EXERCISE OBJECTIVE: Please return all lines of the data below containing the string "seria".

- - - - - - -

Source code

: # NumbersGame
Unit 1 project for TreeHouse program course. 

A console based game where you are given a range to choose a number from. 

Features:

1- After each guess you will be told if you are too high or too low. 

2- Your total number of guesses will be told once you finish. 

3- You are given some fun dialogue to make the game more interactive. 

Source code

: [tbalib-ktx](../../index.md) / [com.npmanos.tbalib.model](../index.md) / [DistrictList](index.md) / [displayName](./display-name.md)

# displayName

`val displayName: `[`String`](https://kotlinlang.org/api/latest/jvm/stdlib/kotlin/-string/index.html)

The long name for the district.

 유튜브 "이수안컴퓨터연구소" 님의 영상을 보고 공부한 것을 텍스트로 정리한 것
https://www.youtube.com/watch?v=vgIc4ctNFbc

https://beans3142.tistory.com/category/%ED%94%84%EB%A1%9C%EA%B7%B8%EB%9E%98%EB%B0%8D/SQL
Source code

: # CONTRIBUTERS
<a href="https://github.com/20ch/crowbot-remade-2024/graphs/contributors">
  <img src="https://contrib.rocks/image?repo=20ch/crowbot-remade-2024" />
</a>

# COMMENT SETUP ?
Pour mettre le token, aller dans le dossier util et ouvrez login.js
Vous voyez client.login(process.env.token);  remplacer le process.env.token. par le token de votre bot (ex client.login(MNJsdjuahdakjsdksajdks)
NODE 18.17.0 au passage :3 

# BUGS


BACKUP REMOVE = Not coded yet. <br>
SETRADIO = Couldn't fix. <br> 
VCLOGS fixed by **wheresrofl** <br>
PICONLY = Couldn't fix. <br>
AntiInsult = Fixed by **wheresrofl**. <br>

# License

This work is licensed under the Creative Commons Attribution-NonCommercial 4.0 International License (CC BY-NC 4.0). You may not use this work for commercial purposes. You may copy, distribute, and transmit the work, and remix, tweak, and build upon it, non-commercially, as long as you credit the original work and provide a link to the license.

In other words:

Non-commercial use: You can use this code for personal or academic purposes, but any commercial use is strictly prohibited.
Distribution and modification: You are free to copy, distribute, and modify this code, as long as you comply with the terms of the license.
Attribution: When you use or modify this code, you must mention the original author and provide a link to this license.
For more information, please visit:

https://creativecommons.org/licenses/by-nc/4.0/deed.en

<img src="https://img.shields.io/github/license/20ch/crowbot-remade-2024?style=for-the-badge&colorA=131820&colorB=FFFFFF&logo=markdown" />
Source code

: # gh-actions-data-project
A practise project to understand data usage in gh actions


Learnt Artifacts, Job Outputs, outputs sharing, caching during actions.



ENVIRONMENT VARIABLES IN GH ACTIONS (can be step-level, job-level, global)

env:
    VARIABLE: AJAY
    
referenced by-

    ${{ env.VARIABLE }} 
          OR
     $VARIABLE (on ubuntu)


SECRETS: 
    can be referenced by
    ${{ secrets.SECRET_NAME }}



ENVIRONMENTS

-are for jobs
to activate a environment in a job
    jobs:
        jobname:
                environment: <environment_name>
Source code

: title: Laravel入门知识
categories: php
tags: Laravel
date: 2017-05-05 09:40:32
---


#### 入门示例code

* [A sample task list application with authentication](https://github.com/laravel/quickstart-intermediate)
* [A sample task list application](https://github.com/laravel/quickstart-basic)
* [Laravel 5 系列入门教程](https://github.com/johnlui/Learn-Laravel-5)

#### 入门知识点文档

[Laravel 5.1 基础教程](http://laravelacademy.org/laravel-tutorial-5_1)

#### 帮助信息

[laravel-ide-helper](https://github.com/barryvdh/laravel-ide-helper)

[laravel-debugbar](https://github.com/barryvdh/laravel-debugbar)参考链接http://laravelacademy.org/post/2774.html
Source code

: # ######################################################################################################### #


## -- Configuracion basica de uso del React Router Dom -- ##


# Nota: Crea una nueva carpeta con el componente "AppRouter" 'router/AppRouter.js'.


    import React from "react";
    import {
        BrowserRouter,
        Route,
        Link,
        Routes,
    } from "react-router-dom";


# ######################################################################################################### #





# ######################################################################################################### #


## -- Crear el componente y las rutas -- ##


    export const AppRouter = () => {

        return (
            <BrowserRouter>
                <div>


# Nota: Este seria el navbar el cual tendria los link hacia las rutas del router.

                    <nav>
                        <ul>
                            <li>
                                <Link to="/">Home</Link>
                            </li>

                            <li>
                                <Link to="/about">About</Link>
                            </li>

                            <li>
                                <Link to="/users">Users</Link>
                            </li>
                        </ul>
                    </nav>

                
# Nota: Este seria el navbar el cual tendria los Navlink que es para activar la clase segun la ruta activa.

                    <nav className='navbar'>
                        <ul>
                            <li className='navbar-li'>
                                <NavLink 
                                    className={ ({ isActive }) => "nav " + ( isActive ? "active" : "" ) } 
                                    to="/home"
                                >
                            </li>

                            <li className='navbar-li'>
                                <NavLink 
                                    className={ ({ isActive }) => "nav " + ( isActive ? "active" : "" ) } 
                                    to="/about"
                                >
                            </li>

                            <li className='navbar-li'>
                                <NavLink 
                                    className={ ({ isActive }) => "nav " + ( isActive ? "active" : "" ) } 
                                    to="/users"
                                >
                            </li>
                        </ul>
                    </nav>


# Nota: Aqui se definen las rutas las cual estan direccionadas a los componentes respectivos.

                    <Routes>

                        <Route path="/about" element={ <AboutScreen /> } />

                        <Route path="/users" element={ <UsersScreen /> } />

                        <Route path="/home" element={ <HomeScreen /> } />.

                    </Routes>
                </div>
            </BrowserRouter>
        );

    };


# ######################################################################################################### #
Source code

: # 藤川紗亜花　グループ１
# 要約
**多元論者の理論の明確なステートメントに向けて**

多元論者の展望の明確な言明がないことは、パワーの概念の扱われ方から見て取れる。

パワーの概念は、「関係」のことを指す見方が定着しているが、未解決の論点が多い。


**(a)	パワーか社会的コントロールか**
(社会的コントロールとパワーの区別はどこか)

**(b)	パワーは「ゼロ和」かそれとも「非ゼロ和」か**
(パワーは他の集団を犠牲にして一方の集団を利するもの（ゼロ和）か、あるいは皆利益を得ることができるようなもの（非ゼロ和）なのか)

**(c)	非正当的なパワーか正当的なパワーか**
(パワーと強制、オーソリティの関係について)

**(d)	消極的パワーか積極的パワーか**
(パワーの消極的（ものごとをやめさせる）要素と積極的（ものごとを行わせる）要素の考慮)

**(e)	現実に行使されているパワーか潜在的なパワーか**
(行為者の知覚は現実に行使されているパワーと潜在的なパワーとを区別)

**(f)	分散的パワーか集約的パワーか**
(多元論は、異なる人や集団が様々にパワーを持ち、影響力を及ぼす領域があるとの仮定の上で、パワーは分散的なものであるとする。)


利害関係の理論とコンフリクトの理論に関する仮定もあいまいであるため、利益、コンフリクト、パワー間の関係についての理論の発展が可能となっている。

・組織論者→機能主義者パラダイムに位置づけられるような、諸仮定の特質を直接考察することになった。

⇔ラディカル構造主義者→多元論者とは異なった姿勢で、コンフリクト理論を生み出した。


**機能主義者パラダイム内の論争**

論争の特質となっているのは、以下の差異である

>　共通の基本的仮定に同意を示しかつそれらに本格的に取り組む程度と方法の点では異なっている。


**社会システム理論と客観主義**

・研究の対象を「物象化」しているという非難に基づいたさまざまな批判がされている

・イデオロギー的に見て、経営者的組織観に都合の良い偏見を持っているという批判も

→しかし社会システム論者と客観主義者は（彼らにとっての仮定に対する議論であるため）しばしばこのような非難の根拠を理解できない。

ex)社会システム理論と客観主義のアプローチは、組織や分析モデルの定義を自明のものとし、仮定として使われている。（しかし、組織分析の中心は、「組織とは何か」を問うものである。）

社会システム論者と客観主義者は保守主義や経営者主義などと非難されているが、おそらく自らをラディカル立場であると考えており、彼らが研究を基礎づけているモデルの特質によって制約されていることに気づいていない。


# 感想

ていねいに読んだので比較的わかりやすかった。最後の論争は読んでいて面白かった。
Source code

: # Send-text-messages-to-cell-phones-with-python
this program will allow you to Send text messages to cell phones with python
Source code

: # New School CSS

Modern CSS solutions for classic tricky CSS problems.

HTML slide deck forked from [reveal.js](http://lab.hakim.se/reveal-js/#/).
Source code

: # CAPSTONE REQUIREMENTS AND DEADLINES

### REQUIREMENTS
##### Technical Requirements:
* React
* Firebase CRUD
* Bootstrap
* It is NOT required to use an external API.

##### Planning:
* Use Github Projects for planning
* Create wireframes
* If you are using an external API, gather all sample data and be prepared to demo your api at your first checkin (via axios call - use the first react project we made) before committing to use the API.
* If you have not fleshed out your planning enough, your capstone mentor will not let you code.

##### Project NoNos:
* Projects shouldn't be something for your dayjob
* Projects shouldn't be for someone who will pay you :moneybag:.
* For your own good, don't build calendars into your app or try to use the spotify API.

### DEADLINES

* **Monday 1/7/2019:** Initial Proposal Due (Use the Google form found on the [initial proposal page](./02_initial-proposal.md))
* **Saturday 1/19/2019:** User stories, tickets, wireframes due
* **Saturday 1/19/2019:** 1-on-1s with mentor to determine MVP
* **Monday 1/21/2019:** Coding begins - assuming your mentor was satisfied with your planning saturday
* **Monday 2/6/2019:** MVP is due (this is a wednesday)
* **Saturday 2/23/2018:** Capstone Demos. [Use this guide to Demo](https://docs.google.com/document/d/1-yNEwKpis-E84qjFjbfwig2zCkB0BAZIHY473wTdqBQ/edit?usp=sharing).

- - - - - - -

RESULT FOR THIS TASK:
# Nota: Este seria el navbar el cual tendria los link hacia las rutas del router.
# Nota: Este seria el navbar el cual tendria los Navlink que es para activar la clase segun la ruta activa.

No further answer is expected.